Rooms vacant! Mrs. Dodge, in a pair of enormous earrings, with the gold cross glittering on her bosom, lifted her fat hands in protestation. Theoretically, she never had a corner to spare in which she could stow away a mouse; practically, she so contrived that no wealthy-looking traveller ran a risk by “going further—of faring worse.” On the present occasion “she was very full,” she said. “Never was such markets; never was such a press of customers, calling here and calling there, and not to be served but with the best! Nevertheless, madam should have a room in five minutes! Alice, lay a fire in the Cedars. The room was warm and comfortable, but the look-out (into the stable-yard) hardly so airy as she could wish. Madam would excuse that—madam—” Here Mrs. Dodge, who was no fool, pulled herself short up. “She begged pardon. Her ladyship, she hoped, would find no complaints to make. She hoped her ladyship would be satisfied!”
Her ladyship simply motioned towards the staircase, up which Alice had run a moment before with a red-hot poker in her hand, and, preceded by Mrs. Dodge, retired to the apartment provided for her, while a roar of laughter, in a tone that seemed not entirely strange, reached her ears from the bar, into which her new retainer had just dragged her luggage from off the coach.
Now the Marquise, though never before in England, was not yet ignorant of the general economy prevailing at the “Hamilton Arms,” or the position of its different apartments. She had still continued her correspondence with Malletort, or rather she had suffered him to write to her, as formerly, when he chose.

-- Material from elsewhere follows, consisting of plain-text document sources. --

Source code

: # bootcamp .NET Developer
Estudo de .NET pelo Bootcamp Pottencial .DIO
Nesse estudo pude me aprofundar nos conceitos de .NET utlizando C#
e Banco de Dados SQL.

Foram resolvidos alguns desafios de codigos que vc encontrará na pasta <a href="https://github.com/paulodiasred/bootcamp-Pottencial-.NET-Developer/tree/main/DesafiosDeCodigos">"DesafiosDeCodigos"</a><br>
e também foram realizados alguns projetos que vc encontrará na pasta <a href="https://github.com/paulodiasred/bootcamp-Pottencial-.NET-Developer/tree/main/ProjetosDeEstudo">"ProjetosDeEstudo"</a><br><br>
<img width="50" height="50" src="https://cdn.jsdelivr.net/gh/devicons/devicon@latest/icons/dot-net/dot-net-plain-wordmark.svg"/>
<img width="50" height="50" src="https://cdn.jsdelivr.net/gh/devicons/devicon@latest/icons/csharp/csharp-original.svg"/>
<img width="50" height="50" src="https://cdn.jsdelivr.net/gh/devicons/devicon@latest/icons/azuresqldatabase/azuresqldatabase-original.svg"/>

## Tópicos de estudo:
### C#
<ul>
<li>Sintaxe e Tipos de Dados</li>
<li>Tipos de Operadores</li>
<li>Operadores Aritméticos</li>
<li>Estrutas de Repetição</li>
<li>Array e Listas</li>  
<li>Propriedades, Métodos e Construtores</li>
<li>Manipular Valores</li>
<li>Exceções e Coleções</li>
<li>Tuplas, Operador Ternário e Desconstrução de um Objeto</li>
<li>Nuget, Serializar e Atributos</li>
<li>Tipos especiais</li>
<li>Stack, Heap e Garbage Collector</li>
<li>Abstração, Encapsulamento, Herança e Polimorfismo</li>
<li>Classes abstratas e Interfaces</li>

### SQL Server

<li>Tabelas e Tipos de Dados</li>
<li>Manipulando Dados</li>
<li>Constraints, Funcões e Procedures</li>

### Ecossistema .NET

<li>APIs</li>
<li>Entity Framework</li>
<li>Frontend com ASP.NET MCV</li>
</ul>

His very last letter contained, amongst political gossip and protestations of friendship, a ludicrous description of his present lodgings, in which the very room she now occupied, opening through folding-doors into his own, was deplored as one of his many annoyances.
Even had she not known his step, therefore, she would have no difficulty in deciding that it was the Abbé himself whom she now heard pacing the floor of the adjoining apartment, separated only by a thin deal door, painted to look like cedar-wood.
She was not given to hesitation. Trying the lock, she found it unfastened, and, taking off her travelling mask, opened the door noiselessly, to stand like a vision in the entrance, probably the very last person he expected to see.
Malletort was a difficult man to surprise. At least he never betrayed any astonishment. With perfectly cool politeness he handed a chair, as if he had been awaiting her for an hour.
“Sit down, madame,” said he, “I entreat you. The roads in this weather are execrable for travelling. You must have had a long and fatiguing journey.”